2. The system of claim 1, wherein the diagnostic system comprises: the query preprocessing module preprocesses the patient medical record and comprises word segmentation, punctuation removal, word deactivation removal and spelling correction, and then noun phrases and verb phrases are kept through grammar analysis and are used as entities for fusing a subsequent knowledge graph.

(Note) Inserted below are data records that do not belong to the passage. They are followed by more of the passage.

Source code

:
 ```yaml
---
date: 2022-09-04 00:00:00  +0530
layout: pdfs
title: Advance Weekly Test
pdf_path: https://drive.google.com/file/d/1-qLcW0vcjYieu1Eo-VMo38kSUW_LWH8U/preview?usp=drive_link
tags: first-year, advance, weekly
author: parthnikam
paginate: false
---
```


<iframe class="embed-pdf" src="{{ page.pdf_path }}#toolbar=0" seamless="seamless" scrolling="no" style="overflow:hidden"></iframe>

3. The system of claim 1, wherein the diagnostic system comprises: the knowledge graph construction module obtains entity concepts, semantic interpretations and semantic types from the existing knowledge graph in the biomedical field through noun phrases and verb phrases obtained from the query preprocessing module, extracts subgraphs related to query words from the existing knowledge graph through knowledge fusion, and fuses to form a new knowledge graph G of a specific disease, wherein the knowledge graph G is defined as:

G＝{(h,r,t)|h,t∈ε,r∈R} (1)

4. The system of claim 1, wherein the diagnostic system comprises: the text retrieval module comprises a word embedding representation module, a graph embedding representation module and a text matching module;

Mⁱ＝LN(S^i-1+Oⁱ) (3)

q, K, V, respectively, as a two-dimensional weight matrix, d_kIs that

Is a matrix of the weights that is,

the graph embedding representation module changes the word embedding representation of the query word on the knowledge graph of the specific disease into the graph embedding representation of the query word by utilizing a graph attention network, learns the feature representation of the query word on a new knowledge graph by the graph attention network, and essentially learns to obtain the feature representation of a new node by giving different weights to the node and the neighbor of the node on the knowledge graph by the graph attention network; first, the word vector embedding representation of all nodes on the knowledge-graph is H ═ H₁,h₂,...,h_oIn which h is_oEmbedding a word vector representing the o-th node, and then placing the attention point of the network in a neighbor node set N of the o-th node in a mode of hiding a self-attention structure_oWherein the neighbor node set includes itself, where the node represents a query term, and the specific formula is shown as (5):

wherein mean-posing represents that Q is subjected to an averaging operation,

P＝[p₁,p₂,...,p_m] (9)

5. the system of claim 1, wherein the diagnostic system comprises: the interpretable auxiliary diagnosis module sequences the matched scores of the medical record to be retrieved and the query words, selects S documents with the score Top, and S is the number of the selected documents, obtains the weight value of each path on the knowledge graph and the weight values of the query words and the words in the documents in the pre-trained self-attention model through the visual graph attention network, and marks out the propagation path based on knowledge perception on the knowledge graph and the most relevant segments in the documents as interpretable results of case diagnosis.